::: RECORD EXCERPTS

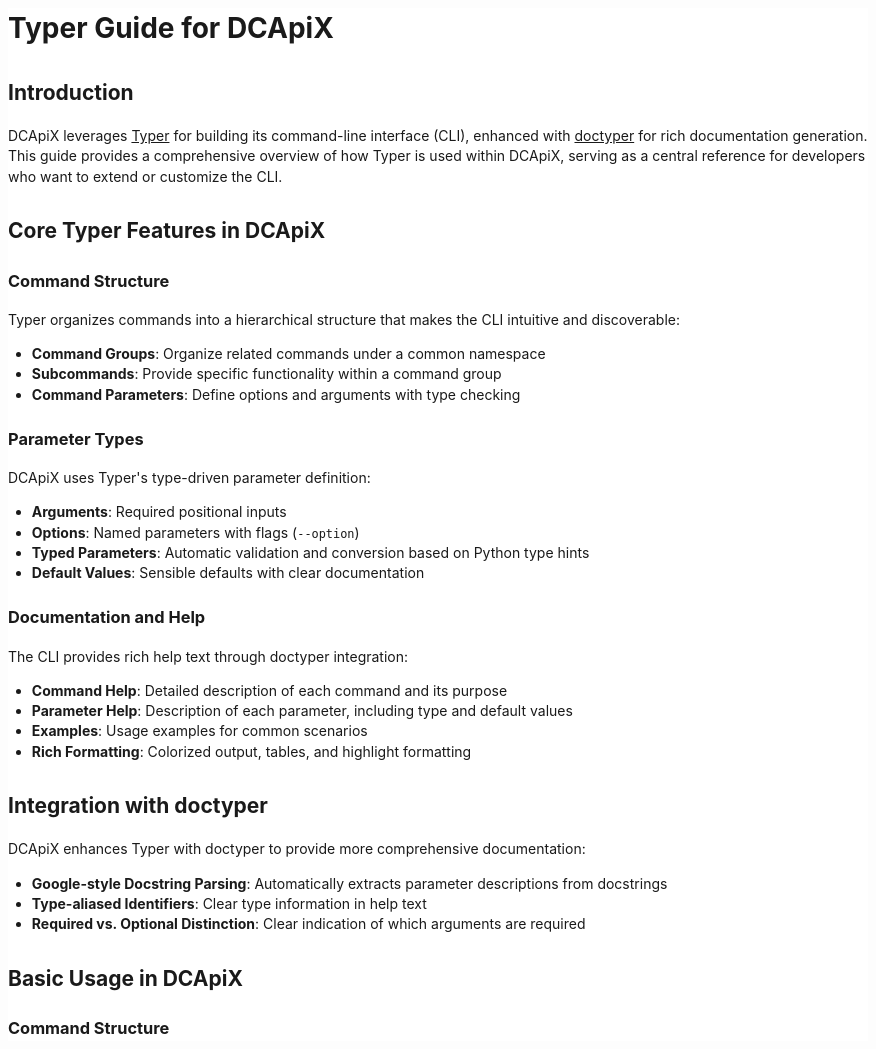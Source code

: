 # Typer Guide for DCApiX

## Introduction

DCApiX leverages [Typer](https://typer.tiangolo.com/) for building its command-line interface (CLI), enhanced with [doctyper](https://github.com/audivir/doctyper) for rich documentation generation. This guide provides a comprehensive overview of how Typer is used within DCApiX, serving as a central reference for developers who want to extend or customize the CLI.

## Core Typer Features in DCApiX

### Command Structure

Typer organizes commands into a hierarchical structure that makes the CLI intuitive and discoverable:

- **Command Groups**: Organize related commands under a common namespace
- **Subcommands**: Provide specific functionality within a command group
- **Command Parameters**: Define options and arguments with type checking

### Parameter Types

DCApiX uses Typer's type-driven parameter definition:

- **Arguments**: Required positional inputs
- **Options**: Named parameters with flags (`--option`)
- **Typed Parameters**: Automatic validation and conversion based on Python type hints
- **Default Values**: Sensible defaults with clear documentation

### Documentation and Help

The CLI provides rich help text through doctyper integration:

- **Command Help**: Detailed description of each command and its purpose
- **Parameter Help**: Description of each parameter, including type and default values
- **Examples**: Usage examples for common scenarios
- **Rich Formatting**: Colorized output, tables, and highlight formatting

## Integration with doctyper

DCApiX enhances Typer with doctyper to provide more comprehensive documentation:

- **Google-style Docstring Parsing**: Automatically extracts parameter descriptions from docstrings
- **Type-aliased Identifiers**: Clear type information in help text
- **Required vs. Optional Distinction**: Clear indication of which arguments are required

## Basic Usage in DCApiX

### Command Structure
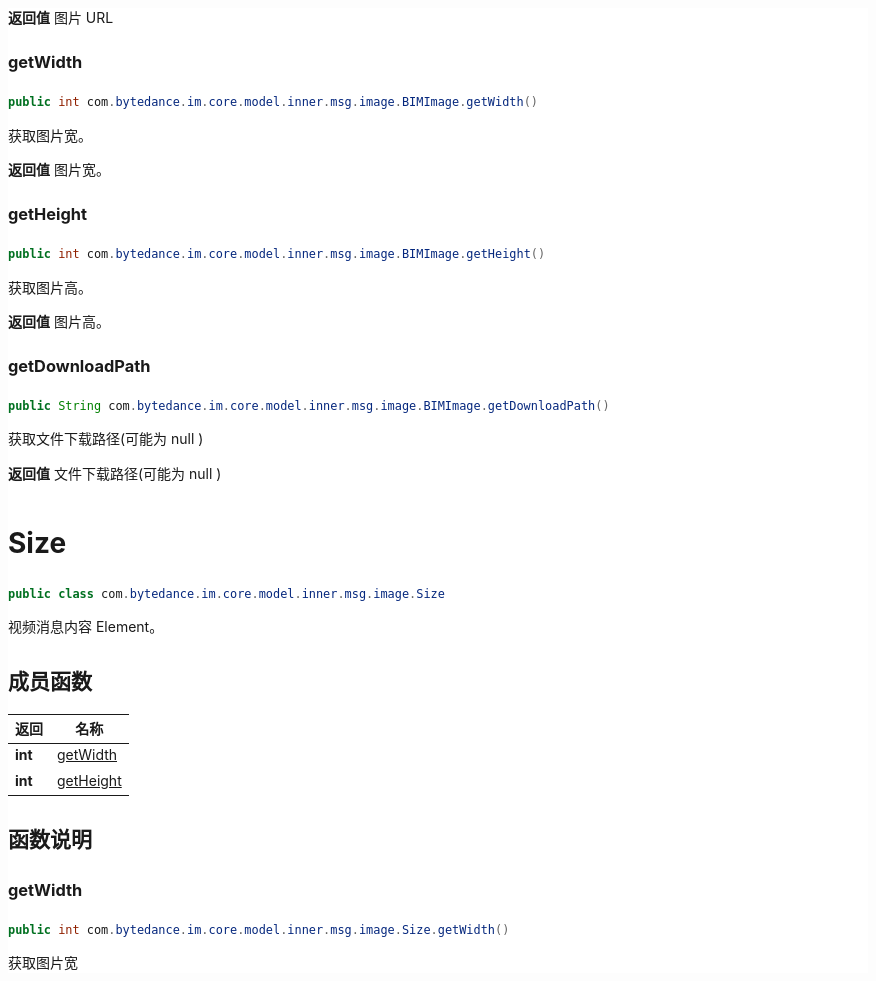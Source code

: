 **返回值**
图片 URL


<span id="BIMImage-getwidth"></span>
### getWidth
```java
public int com.bytedance.im.core.model.inner.msg.image.BIMImage.getWidth()
```
获取图片宽。

**返回值**
图片宽。


<span id="BIMImage-getheight"></span>
### getHeight
```java
public int com.bytedance.im.core.model.inner.msg.image.BIMImage.getHeight()
```
获取图片高。

**返回值**
图片高。


<span id="BIMImage-getdownloadpath"></span>
### getDownloadPath
```java
public String com.bytedance.im.core.model.inner.msg.image.BIMImage.getDownloadPath()
```
获取文件下载路径(可能为 null )

**返回值**
文件下载路径(可能为 null )


# Size
```java
public class com.bytedance.im.core.model.inner.msg.image.Size
```

视频消息内容 Element。


## 成员函数
| 返回 | 名称 |
| --- | --- |
| **int** | [getWidth](#Size-getwidth) |
| **int** | [getHeight](#Size-getheight) |

## 函数说明
<span id="Size-getwidth"></span>
### getWidth
```java
public int com.bytedance.im.core.model.inner.msg.image.Size.getWidth()
```
获取图片宽
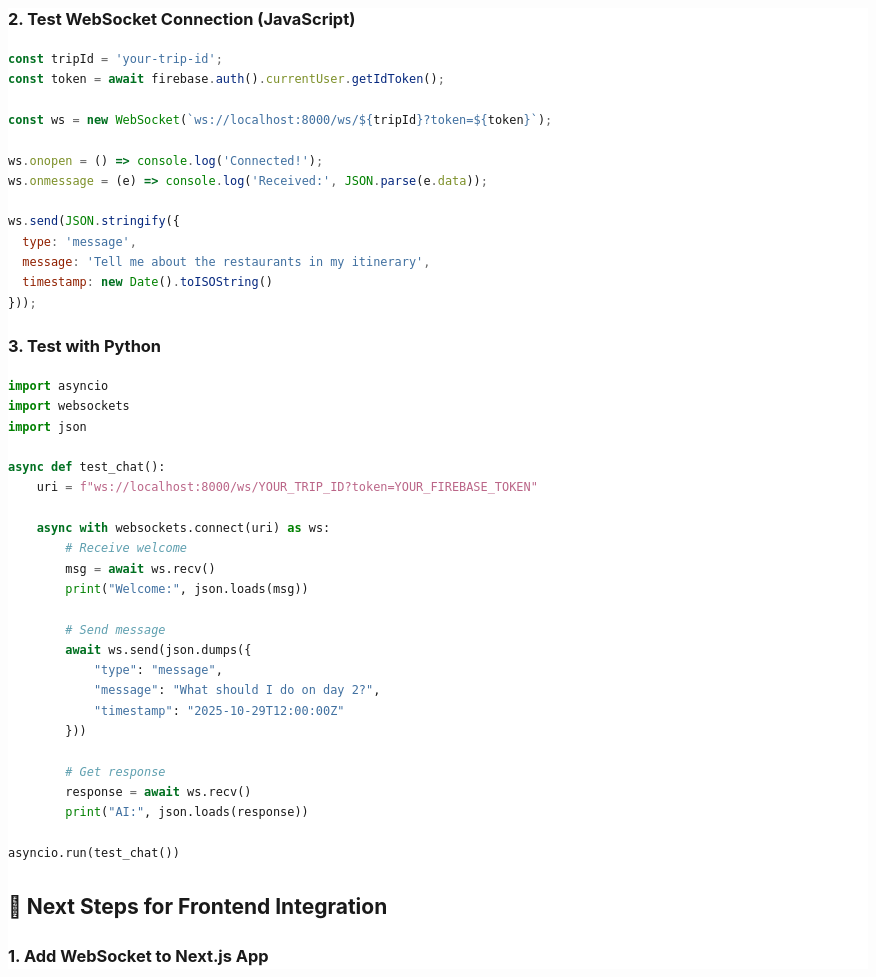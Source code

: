 ### 2. Test WebSocket Connection (JavaScript)

```javascript
const tripId = 'your-trip-id';
const token = await firebase.auth().currentUser.getIdToken();

const ws = new WebSocket(`ws://localhost:8000/ws/${tripId}?token=${token}`);

ws.onopen = () => console.log('Connected!');
ws.onmessage = (e) => console.log('Received:', JSON.parse(e.data));

ws.send(JSON.stringify({
  type: 'message',
  message: 'Tell me about the restaurants in my itinerary',
  timestamp: new Date().toISOString()
}));
```

### 3. Test with Python

```python
import asyncio
import websockets
import json

async def test_chat():
    uri = f"ws://localhost:8000/ws/YOUR_TRIP_ID?token=YOUR_FIREBASE_TOKEN"
    
    async with websockets.connect(uri) as ws:
        # Receive welcome
        msg = await ws.recv()
        print("Welcome:", json.loads(msg))
        
        # Send message
        await ws.send(json.dumps({
            "type": "message",
            "message": "What should I do on day 2?",
            "timestamp": "2025-10-29T12:00:00Z"
        }))
        
        # Get response
        response = await ws.recv()
        print("AI:", json.loads(response))

asyncio.run(test_chat())
```

## 🚀 Next Steps for Frontend Integration

### 1. Add WebSocket to Next.js App
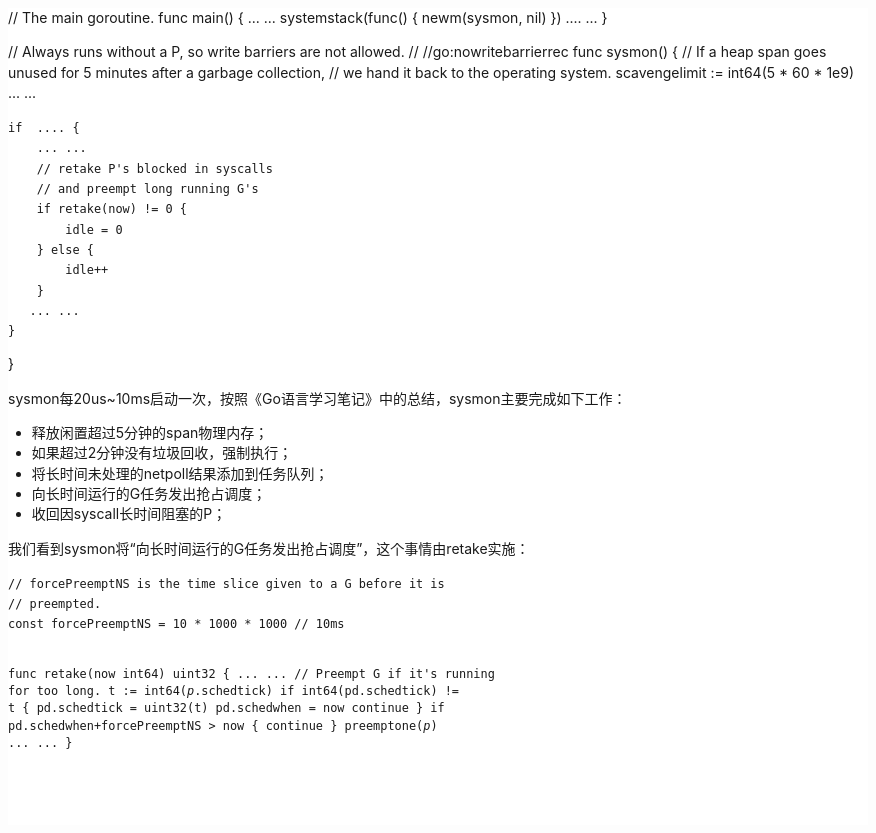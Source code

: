 // The main goroutine.
func main() {
     ... ...
    systemstack(func() {
        newm(sysmon, nil)
    })
    .... ...
}

// Always runs without a P, so write barriers are not allowed.
//
//go:nowritebarrierrec
func sysmon() {
    // If a heap span goes unused for 5 minutes after a garbage collection,
    // we hand it back to the operating system.
    scavengelimit := int64(5 * 60 * 1e9)
    ... ...

    if  .... {
        ... ...
        // retake P's blocked in syscalls
        // and preempt long running G's
        if retake(now) != 0 {
            idle = 0
        } else {
            idle++
        }
       ... ...
    }
}

</code></pre>
<p>sysmon每20us~10ms启动一次，按照《Go语言学习笔记》中的总结，sysmon主要完成如下工作：</p>
<ul>
<li>释放闲置超过5分钟的span物理内存；</li>
<li>如果超过2分钟没有垃圾回收，强制执行；</li>
<li>将长时间未处理的netpoll结果添加到任务队列；</li>
<li>向长时间运行的G任务发出抢占调度；</li>
<li>收回因syscall长时间阻塞的P；</li>
</ul>
<p>我们看到sysmon将“向长时间运行的G任务发出抢占调度”，这个事情由retake实施：</p>
<pre><code>// forcePreemptNS is the time slice given to a G before it is
// preempted.
const forcePreemptNS = 10 * 1000 * 1000 // 10ms

func retake(now int64) uint32 {
          ... ...
           // Preempt G if it's running for too long.
            t := int64(_p_.schedtick)
            if int64(pd.schedtick) != t {
                pd.schedtick = uint32(t)
                pd.schedwhen = now
                continue
            }
            if pd.schedwhen+forcePreemptNS > now {
                continue
            }
            preemptone(_p_)
         ... ...
}

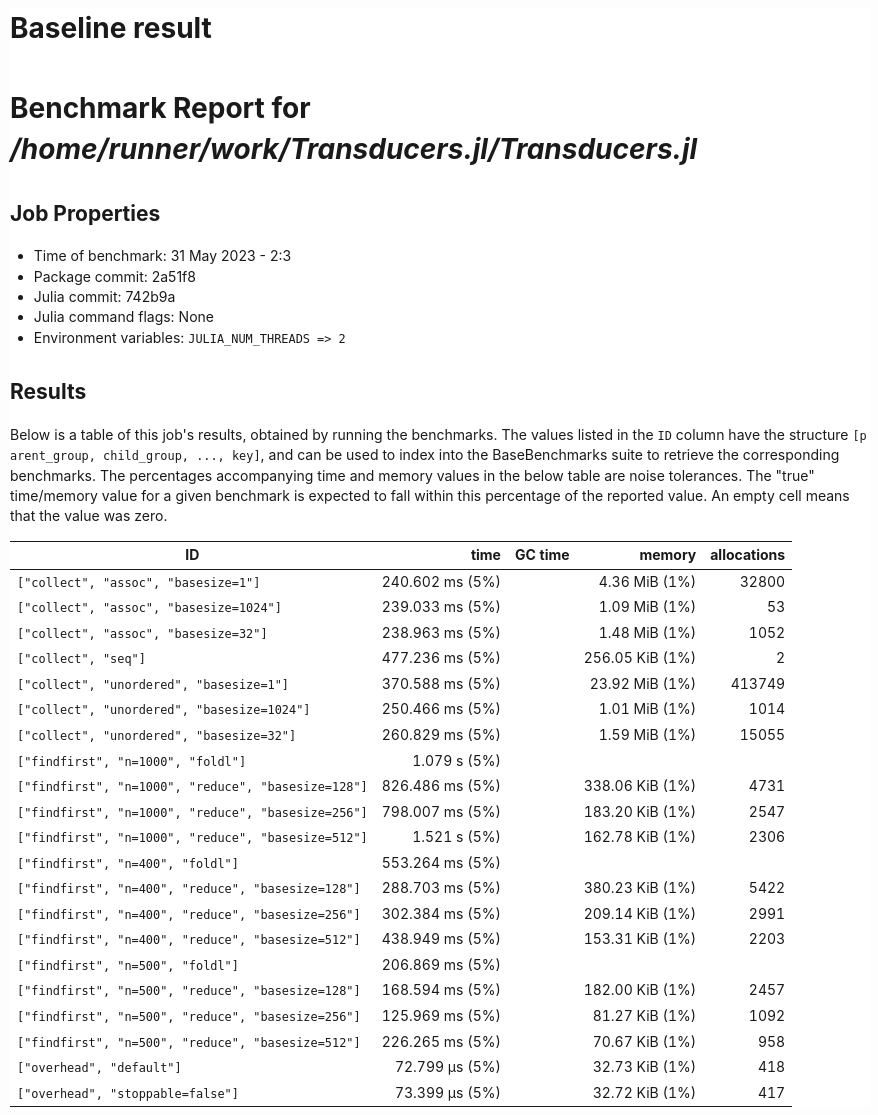 # Baseline result
# Benchmark Report for */home/runner/work/Transducers.jl/Transducers.jl*

## Job Properties
* Time of benchmark: 31 May 2023 - 2:3
* Package commit: 2a51f8
* Julia commit: 742b9a
* Julia command flags: None
* Environment variables: `JULIA_NUM_THREADS => 2`

## Results
Below is a table of this job's results, obtained by running the benchmarks.
The values listed in the `ID` column have the structure `[parent_group, child_group, ..., key]`, and can be used to
index into the BaseBenchmarks suite to retrieve the corresponding benchmarks.
The percentages accompanying time and memory values in the below table are noise tolerances. The "true"
time/memory value for a given benchmark is expected to fall within this percentage of the reported value.
An empty cell means that the value was zero.

| ID                                                  | time            | GC time | memory          | allocations |
|-----------------------------------------------------|----------------:|--------:|----------------:|------------:|
| `["collect", "assoc", "basesize=1"]`                | 240.602 ms (5%) |         |   4.36 MiB (1%) |       32800 |
| `["collect", "assoc", "basesize=1024"]`             | 239.033 ms (5%) |         |   1.09 MiB (1%) |          53 |
| `["collect", "assoc", "basesize=32"]`               | 238.963 ms (5%) |         |   1.48 MiB (1%) |        1052 |
| `["collect", "seq"]`                                | 477.236 ms (5%) |         | 256.05 KiB (1%) |           2 |
| `["collect", "unordered", "basesize=1"]`            | 370.588 ms (5%) |         |  23.92 MiB (1%) |      413749 |
| `["collect", "unordered", "basesize=1024"]`         | 250.466 ms (5%) |         |   1.01 MiB (1%) |        1014 |
| `["collect", "unordered", "basesize=32"]`           | 260.829 ms (5%) |         |   1.59 MiB (1%) |       15055 |
| `["findfirst", "n=1000", "foldl"]`                  |    1.079 s (5%) |         |                 |             |
| `["findfirst", "n=1000", "reduce", "basesize=128"]` | 826.486 ms (5%) |         | 338.06 KiB (1%) |        4731 |
| `["findfirst", "n=1000", "reduce", "basesize=256"]` | 798.007 ms (5%) |         | 183.20 KiB (1%) |        2547 |
| `["findfirst", "n=1000", "reduce", "basesize=512"]` |    1.521 s (5%) |         | 162.78 KiB (1%) |        2306 |
| `["findfirst", "n=400", "foldl"]`                   | 553.264 ms (5%) |         |                 |             |
| `["findfirst", "n=400", "reduce", "basesize=128"]`  | 288.703 ms (5%) |         | 380.23 KiB (1%) |        5422 |
| `["findfirst", "n=400", "reduce", "basesize=256"]`  | 302.384 ms (5%) |         | 209.14 KiB (1%) |        2991 |
| `["findfirst", "n=400", "reduce", "basesize=512"]`  | 438.949 ms (5%) |         | 153.31 KiB (1%) |        2203 |
| `["findfirst", "n=500", "foldl"]`                   | 206.869 ms (5%) |         |                 |             |
| `["findfirst", "n=500", "reduce", "basesize=128"]`  | 168.594 ms (5%) |         | 182.00 KiB (1%) |        2457 |
| `["findfirst", "n=500", "reduce", "basesize=256"]`  | 125.969 ms (5%) |         |  81.27 KiB (1%) |        1092 |
| `["findfirst", "n=500", "reduce", "basesize=512"]`  | 226.265 ms (5%) |         |  70.67 KiB (1%) |         958 |
| `["overhead", "default"]`                           |  72.799 μs (5%) |         |  32.73 KiB (1%) |         418 |
| `["overhead", "stoppable=false"]`                   |  73.399 μs (5%) |         |  32.72 KiB (1%) |         417 |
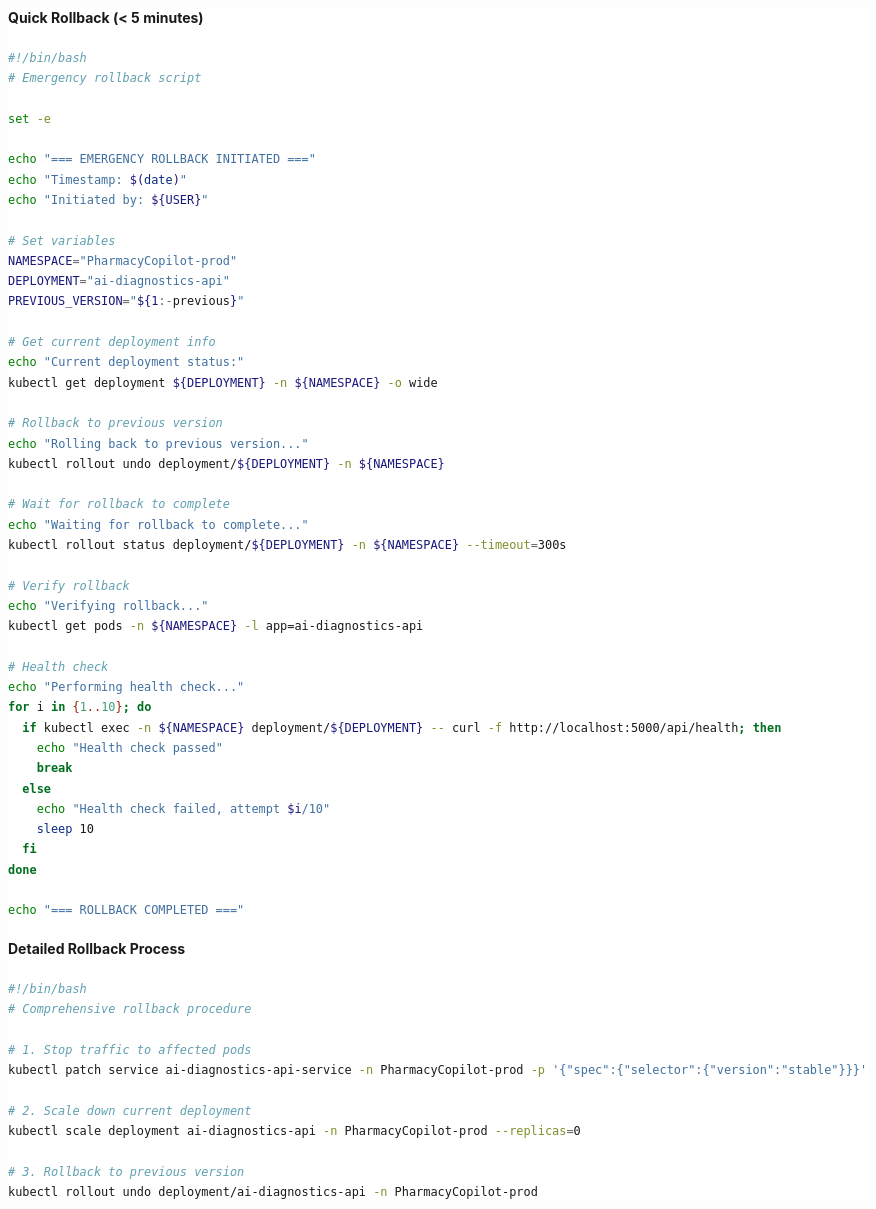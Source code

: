 #### Quick Rollback (< 5 minutes)

```bash
#!/bin/bash
# Emergency rollback script

set -e

echo "=== EMERGENCY ROLLBACK INITIATED ==="
echo "Timestamp: $(date)"
echo "Initiated by: ${USER}"

# Set variables
NAMESPACE="PharmacyCopilot-prod"
DEPLOYMENT="ai-diagnostics-api"
PREVIOUS_VERSION="${1:-previous}"

# Get current deployment info
echo "Current deployment status:"
kubectl get deployment ${DEPLOYMENT} -n ${NAMESPACE} -o wide

# Rollback to previous version
echo "Rolling back to previous version..."
kubectl rollout undo deployment/${DEPLOYMENT} -n ${NAMESPACE}

# Wait for rollback to complete
echo "Waiting for rollback to complete..."
kubectl rollout status deployment/${DEPLOYMENT} -n ${NAMESPACE} --timeout=300s

# Verify rollback
echo "Verifying rollback..."
kubectl get pods -n ${NAMESPACE} -l app=ai-diagnostics-api

# Health check
echo "Performing health check..."
for i in {1..10}; do
  if kubectl exec -n ${NAMESPACE} deployment/${DEPLOYMENT} -- curl -f http://localhost:5000/api/health; then
    echo "Health check passed"
    break
  else
    echo "Health check failed, attempt $i/10"
    sleep 10
  fi
done

echo "=== ROLLBACK COMPLETED ==="
```

#### Detailed Rollback Process

```bash
#!/bin/bash
# Comprehensive rollback procedure

# 1. Stop traffic to affected pods
kubectl patch service ai-diagnostics-api-service -n PharmacyCopilot-prod -p '{"spec":{"selector":{"version":"stable"}}}'

# 2. Scale down current deployment
kubectl scale deployment ai-diagnostics-api -n PharmacyCopilot-prod --replicas=0

# 3. Rollback to previous version
kubectl rollout undo deployment/ai-diagnostics-api -n PharmacyCopilot-prod

```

::::::

» **TASK PROMPT**
Only lines holding the word "Usage" are wanted, so copy each of them from the records above.

» **RESULT FOR THIS EXERCISE**
- **Examples**: Usage examples for common scenarios
## Basic Usage in DCApiX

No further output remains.